The tariffs were purportedly based on the rates other countries impose on the US, including considerations of “currency manipulation and trade barriers”. Despite claims of reciprocity, the tariff calculations lacked transparency. Some countries with large trade surpluses faced higher US tariffs, while others received a flat 10 per cent hike.

President Trump’s claim that long-standing US trade deficits stem from unfair trade is fundamentally flawed. While such practices may play a role, trade deficits are shaped by broader factors like domestic savings, investment levels, and consumer demand. Imposing universal tariffs as a fix is misguided and risks triggering far-reaching economic costs at home and abroad.

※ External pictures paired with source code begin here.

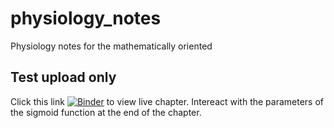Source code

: # physiology_notes
Physiology notes for the mathematically oriented

## Test upload only

Click this link  [![Binder](https://mybinder.org/badge.svg)](https://mybinder.org/v2/gh/cmacus/physiology_notes/master) to view live chapter. Intereact with the parameters of the sigmoid function at the end of the chapter.
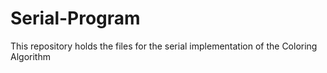 # Serial-Program
This repository holds the files for the serial implementation of the Coloring Algorithm 
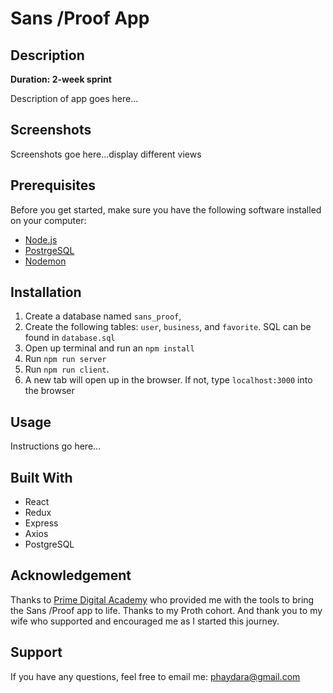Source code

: # Sans /Proof App

## Description

__Duration: 2-week sprint__

Description of app goes here...

## Screenshots

Screenshots goe here...display different views

## Prerequisites

Before you get started, make sure you have the following software installed on your computer:

- [Node.js](https://nodejs.org/en/)
- [PostrgeSQL](https://www.postgresql.org/)
- [Nodemon](https://nodemon.io/)

## Installation

1. Create a database named `sans_proof`,
2. Create the following tables: `user`, `business`, and `favorite`. SQL can be found in `database.sql`
3. Open up terminal and run an `npm install`
4. Run `npm run server`
5. Run `npm run client`. 
6. A new tab will open up in the browser. If not, type `localhost:3000` into the browser

## Usage

Instructions go here...

## Built With

- React
- Redux
- Express
- Axios
- PostgreSQL

## Acknowledgement

Thanks to [Prime Digital Academy](www.primeacademy.io) who provided me with the tools to bring the Sans /Proof app to life. Thanks to my Proth cohort. And thank you to my wife who supported and encouraged me as I started this journey.

## Support

If you have any questions, feel free to email me: [phaydara@gmail.com](www.google.com)

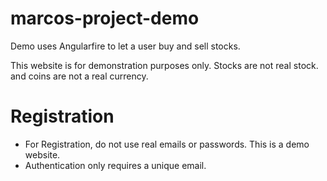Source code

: # marcos-project-demo
 
 Demo uses Angularfire to let a user buy and sell stocks.
 
 This website is for demonstration purposes only. Stocks are not real stock. and coins are not a real currency.
 
# Registration
- For Registration, do not use real emails or passwords. This is a demo website.
- Authentication only requires a unique email.
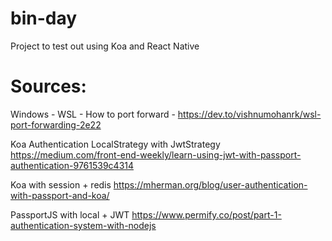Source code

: # bin-day

Project to test out using Koa and React Native



# Sources:
Windows - WSL - How to port forward - https://dev.to/vishnumohanrk/wsl-port-forwarding-2e22

        
Koa Authentication LocalStrategy with JwtStrategy https://medium.com/front-end-weekly/learn-using-jwt-with-passport-authentication-9761539c4314

Koa with session + redis https://mherman.org/blog/user-authentication-with-passport-and-koa/

PassportJS with local + JWT https://www.permify.co/post/part-1-authentication-system-with-nodejs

The response has been swift and mixed. The European Union (EU) reportedly prepared counter-measures, criticising the tariffs as violating World Trade Organization rules. Vietnam opted for diplomacy, proposing to eliminate tariffs on US goods, though Washington deemed the move insufficient. Indonesia announced its willingness to reform its non-tariff barriers and import more US goods. China is the only country that has responded in kind, initially imposing 34 per cent tariffs on all US imports, then raising them to 84 per cent, and now to 125 per cent.

But in a dramatic about-face just one week later, on 9 April, Trump announced a 90-day suspension on “reciprocal” tariffs (except for China) following pressure from American business leaders and investors worried about the US heading into recession.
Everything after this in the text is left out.